Action item
Give back exactly the first lines of the entries below, through the line with "A key component".

------------------------------------------------

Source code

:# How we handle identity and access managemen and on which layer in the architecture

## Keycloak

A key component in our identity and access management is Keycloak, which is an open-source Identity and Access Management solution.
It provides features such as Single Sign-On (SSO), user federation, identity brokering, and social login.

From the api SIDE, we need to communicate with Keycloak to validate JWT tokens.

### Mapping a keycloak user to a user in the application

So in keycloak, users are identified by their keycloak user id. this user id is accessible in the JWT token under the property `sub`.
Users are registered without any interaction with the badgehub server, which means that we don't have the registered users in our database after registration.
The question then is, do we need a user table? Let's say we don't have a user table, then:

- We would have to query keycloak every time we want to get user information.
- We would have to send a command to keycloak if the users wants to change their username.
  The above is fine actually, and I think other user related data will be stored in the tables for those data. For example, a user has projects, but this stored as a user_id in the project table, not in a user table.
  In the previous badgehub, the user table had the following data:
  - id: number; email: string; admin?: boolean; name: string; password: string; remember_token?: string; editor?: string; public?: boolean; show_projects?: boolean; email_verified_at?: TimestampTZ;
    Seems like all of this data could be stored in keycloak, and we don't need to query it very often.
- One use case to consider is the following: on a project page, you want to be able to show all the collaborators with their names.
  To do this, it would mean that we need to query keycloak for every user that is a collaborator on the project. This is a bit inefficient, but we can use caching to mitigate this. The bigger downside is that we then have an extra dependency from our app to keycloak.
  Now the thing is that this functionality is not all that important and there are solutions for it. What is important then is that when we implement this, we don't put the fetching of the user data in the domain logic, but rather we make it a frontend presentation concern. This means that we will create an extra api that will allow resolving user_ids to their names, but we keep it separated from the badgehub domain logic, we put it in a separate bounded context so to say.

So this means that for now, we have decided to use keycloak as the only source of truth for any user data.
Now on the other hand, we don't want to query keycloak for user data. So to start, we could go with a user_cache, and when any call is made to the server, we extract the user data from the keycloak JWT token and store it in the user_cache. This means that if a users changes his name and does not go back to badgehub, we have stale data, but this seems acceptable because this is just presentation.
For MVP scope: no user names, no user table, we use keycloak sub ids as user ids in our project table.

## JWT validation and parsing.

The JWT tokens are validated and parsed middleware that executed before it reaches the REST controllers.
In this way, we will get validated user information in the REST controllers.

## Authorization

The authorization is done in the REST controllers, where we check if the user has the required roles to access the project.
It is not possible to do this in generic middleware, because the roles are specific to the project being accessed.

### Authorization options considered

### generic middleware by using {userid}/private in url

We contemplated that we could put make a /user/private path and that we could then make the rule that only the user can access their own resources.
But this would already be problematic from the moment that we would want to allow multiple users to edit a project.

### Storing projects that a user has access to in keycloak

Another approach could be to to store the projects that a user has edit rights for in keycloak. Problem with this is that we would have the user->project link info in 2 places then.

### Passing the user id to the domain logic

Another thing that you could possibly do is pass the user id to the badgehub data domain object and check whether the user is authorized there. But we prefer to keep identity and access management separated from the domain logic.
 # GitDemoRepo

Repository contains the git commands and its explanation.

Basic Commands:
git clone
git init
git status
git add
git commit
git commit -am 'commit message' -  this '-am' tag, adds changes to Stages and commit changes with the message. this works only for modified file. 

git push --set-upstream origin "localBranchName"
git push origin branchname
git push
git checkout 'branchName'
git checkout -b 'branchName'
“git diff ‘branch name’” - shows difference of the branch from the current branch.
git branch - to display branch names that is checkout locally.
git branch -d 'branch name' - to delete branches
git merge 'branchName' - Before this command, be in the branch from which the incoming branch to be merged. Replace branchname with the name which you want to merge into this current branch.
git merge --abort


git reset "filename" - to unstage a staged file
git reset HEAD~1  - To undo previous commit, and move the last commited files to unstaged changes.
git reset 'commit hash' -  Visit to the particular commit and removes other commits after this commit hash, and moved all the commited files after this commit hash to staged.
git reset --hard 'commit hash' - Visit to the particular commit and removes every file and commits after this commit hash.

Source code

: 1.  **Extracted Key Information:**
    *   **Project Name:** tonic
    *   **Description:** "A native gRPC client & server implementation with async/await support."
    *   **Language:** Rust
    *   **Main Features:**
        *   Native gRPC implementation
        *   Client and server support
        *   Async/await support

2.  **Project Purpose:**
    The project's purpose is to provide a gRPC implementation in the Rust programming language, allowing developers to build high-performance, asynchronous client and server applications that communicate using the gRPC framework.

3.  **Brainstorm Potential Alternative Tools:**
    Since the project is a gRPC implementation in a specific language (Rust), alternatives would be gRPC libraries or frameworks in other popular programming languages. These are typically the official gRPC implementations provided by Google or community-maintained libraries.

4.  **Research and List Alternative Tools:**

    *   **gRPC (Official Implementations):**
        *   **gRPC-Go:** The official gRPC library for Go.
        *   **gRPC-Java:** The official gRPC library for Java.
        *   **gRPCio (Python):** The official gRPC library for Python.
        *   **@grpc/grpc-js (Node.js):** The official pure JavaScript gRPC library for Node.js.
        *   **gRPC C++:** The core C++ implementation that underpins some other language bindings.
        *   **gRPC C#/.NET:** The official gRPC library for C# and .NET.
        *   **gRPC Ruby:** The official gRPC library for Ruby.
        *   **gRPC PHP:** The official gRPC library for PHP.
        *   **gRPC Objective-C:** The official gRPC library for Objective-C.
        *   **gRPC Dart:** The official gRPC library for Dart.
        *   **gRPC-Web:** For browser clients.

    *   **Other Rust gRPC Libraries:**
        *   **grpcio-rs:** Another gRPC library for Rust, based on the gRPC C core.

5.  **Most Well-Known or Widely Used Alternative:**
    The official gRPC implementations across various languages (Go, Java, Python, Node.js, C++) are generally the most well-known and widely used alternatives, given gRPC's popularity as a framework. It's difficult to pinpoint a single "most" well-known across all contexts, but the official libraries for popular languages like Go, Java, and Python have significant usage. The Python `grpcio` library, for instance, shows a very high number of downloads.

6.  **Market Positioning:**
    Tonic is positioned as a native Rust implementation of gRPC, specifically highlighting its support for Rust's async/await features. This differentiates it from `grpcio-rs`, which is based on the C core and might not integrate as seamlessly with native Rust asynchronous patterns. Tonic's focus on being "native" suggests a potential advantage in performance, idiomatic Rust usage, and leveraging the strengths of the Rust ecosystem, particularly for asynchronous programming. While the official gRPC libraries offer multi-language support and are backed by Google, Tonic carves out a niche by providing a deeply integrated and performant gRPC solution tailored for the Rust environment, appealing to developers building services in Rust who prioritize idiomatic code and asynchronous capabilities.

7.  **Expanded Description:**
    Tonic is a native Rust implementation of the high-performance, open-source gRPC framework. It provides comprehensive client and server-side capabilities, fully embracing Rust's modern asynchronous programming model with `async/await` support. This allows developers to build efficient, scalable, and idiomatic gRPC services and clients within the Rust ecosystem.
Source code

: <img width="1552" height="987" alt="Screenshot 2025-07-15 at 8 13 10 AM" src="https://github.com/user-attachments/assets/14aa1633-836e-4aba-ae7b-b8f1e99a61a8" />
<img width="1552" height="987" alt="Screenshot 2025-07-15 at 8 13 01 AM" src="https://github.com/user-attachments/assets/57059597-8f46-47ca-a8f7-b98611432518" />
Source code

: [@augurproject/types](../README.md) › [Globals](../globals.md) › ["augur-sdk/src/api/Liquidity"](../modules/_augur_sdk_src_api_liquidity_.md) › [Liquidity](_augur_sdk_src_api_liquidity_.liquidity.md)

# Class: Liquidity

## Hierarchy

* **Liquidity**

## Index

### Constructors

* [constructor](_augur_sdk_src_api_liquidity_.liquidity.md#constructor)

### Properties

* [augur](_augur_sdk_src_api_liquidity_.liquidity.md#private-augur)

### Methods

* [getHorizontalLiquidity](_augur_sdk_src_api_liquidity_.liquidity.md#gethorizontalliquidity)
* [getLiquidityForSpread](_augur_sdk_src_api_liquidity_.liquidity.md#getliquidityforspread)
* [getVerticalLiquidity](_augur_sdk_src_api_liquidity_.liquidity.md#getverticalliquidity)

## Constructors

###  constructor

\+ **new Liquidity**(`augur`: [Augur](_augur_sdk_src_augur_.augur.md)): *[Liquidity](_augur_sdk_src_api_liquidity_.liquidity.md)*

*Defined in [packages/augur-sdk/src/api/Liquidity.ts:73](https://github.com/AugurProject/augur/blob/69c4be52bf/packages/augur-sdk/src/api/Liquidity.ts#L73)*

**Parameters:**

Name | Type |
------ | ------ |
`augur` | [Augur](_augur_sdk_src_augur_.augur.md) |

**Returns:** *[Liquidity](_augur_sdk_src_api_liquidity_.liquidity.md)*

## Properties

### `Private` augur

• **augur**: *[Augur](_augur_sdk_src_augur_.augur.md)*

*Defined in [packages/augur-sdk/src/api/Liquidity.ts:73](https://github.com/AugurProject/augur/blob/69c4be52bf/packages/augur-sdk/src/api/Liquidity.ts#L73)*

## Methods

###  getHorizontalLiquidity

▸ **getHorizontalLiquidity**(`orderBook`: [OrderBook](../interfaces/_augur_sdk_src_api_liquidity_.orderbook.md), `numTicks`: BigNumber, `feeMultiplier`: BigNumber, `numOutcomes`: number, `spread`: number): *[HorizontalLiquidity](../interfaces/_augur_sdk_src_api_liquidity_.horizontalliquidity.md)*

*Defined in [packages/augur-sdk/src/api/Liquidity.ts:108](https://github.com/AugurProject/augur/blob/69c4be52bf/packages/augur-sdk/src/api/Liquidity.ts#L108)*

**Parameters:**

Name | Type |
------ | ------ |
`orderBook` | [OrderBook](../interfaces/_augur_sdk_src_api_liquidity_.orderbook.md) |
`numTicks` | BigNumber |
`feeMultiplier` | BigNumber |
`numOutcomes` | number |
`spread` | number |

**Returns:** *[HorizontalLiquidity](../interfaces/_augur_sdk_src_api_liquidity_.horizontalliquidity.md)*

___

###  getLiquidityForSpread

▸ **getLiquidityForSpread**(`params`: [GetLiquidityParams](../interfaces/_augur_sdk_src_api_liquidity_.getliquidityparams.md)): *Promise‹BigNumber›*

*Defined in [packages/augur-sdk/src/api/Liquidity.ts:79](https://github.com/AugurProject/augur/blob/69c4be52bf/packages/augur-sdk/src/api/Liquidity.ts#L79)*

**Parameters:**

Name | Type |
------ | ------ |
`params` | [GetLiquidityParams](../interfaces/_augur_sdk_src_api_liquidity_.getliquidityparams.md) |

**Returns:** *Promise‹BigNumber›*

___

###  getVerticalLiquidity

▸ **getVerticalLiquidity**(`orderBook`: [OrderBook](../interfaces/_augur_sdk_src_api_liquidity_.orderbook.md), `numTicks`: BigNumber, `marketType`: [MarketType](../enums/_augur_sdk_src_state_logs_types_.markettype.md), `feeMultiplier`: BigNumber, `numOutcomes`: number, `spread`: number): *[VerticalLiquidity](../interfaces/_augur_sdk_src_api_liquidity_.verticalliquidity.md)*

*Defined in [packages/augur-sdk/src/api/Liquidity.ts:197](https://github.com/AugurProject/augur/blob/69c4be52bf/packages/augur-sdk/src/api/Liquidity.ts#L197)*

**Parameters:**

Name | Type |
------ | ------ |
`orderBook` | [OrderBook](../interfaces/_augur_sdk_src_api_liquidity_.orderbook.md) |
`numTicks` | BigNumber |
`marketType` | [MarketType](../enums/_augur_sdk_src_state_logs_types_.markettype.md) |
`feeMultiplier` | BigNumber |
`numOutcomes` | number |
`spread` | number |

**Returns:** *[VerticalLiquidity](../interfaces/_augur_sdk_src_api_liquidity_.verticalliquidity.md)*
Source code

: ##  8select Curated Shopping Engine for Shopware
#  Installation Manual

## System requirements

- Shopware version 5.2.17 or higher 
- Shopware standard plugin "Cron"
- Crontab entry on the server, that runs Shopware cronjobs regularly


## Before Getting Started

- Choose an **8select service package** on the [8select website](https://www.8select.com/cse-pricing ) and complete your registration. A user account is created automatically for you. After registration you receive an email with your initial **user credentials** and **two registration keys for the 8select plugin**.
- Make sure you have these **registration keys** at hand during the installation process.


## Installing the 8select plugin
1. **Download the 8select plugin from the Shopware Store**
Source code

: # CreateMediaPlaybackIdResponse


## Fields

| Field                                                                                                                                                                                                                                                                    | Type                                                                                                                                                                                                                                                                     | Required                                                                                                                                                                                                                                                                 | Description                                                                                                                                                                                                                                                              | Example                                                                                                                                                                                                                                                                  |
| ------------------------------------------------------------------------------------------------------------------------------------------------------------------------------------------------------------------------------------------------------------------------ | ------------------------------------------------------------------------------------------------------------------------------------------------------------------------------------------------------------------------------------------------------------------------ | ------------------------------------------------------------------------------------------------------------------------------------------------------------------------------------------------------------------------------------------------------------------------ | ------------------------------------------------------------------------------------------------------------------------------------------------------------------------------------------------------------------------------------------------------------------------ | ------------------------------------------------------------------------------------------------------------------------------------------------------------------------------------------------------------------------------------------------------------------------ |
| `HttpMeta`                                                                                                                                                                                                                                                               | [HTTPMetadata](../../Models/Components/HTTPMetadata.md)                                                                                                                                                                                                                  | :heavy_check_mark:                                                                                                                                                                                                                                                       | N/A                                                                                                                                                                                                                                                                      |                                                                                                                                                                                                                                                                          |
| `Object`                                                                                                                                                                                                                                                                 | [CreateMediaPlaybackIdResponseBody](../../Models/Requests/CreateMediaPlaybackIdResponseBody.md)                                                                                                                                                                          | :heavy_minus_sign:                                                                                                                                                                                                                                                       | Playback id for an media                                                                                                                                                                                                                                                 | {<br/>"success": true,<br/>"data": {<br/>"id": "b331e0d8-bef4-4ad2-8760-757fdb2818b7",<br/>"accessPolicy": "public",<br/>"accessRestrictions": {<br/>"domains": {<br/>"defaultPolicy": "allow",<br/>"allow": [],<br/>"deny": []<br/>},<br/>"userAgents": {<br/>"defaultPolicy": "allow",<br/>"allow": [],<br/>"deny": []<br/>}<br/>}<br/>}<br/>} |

------------------------------------------------

Expected answer
Source code

:# How we handle identity and access managemen and on which layer in the architecture

## Keycloak

A key component in our identity and access management is Keycloak, which is an open-source Identity and Access Management solution.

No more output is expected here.